Published Apr 20, 2021
Still championing science and the community
The Mike Collins Commercialisation Scholarship supports recipients to undertake a part-time research commercialisation project for 12 weeks, and is accompanied by mentoring and training in best-practice commercialisation techniques. It is designed to be equally valuable to those considering a career as an academic, a start-up founder for a deep-tech company, or in the commercialisation of research.
This scholarship is available to Victoria University of Wellington postgraduate (PhD, Masters, Hons) students and their supervisors, specifically in the School of Chemical and Physical Sciences and School of Engineering. The scholarship provides the opportunity to contribute to the commercial development of a project in the areas of physics, engineering, materials science or electronics, while at the same time developing commercialisation skills.
Each 12 week scholarship is worth $5000 and is available to postgraduates studying physics, physical chemistry, or engineering.
To find out more and apply, click here.
Michael Armstrong Collins
Mike always had a bright outlook on life. He was outgoing and a fantastic speaker. He inspired many—indeed, his son, Ken, recalls Sir Paul Callaghan once saying to him, “Your dad’s the man who got me into science.”

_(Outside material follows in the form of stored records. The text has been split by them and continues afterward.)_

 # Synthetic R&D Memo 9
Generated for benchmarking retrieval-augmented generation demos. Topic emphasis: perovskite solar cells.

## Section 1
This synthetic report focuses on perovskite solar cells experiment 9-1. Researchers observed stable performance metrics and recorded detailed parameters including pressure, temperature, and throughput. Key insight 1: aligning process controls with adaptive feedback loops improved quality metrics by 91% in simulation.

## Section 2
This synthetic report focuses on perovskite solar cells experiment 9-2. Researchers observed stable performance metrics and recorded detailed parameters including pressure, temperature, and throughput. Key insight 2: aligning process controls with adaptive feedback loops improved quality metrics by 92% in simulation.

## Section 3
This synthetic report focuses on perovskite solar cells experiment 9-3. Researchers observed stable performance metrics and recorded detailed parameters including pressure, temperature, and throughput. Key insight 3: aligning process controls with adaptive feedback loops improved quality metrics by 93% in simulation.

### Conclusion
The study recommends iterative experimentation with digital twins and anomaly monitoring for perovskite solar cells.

He enjoyed watching people grow. He supported and showed an interest in young and up-and-coming scientists, who often came around to the house for dinner. “That was Mike,” says Ken. “He was a real people person, someone with all the time in the world for his family and people who were passionate about what they did.”
Mike enjoyed a great deal of success in his life. He was plucked from the teaching profession in 1959 by Sir Ernest Marsden, who found a role for him as a scientist at the Department of Scientific and Industrial Research (DSIR), studying nuclear physics. Thirty years later, he was appointed Director-General.
Throughout what was a distinguished career, Mike never lost his passion for physics. If anything, it delayed his rise through the DSIR. He wanted to be able to walk out of his office and hear and see real science happening, something he knew he would lose when he joined the executive.
Mike had a strong sense of loyalty. He wanted to contribute and couldn’t resist a call for help. In 1993, when the remote Tokelau Islands asked him for assistance to rewrite their constitution, he duly obliged and became their Public Service Commissioner.
Mike was the first Chairman of VicLink (now Wellington Univentures) and a champion of commercialising science to benefit the community. He was a strong supporter of the initial research into superconductivity, which ultimately found a home at the Robinson Research Institute. This scholarship is a fitting tribute to his legacy.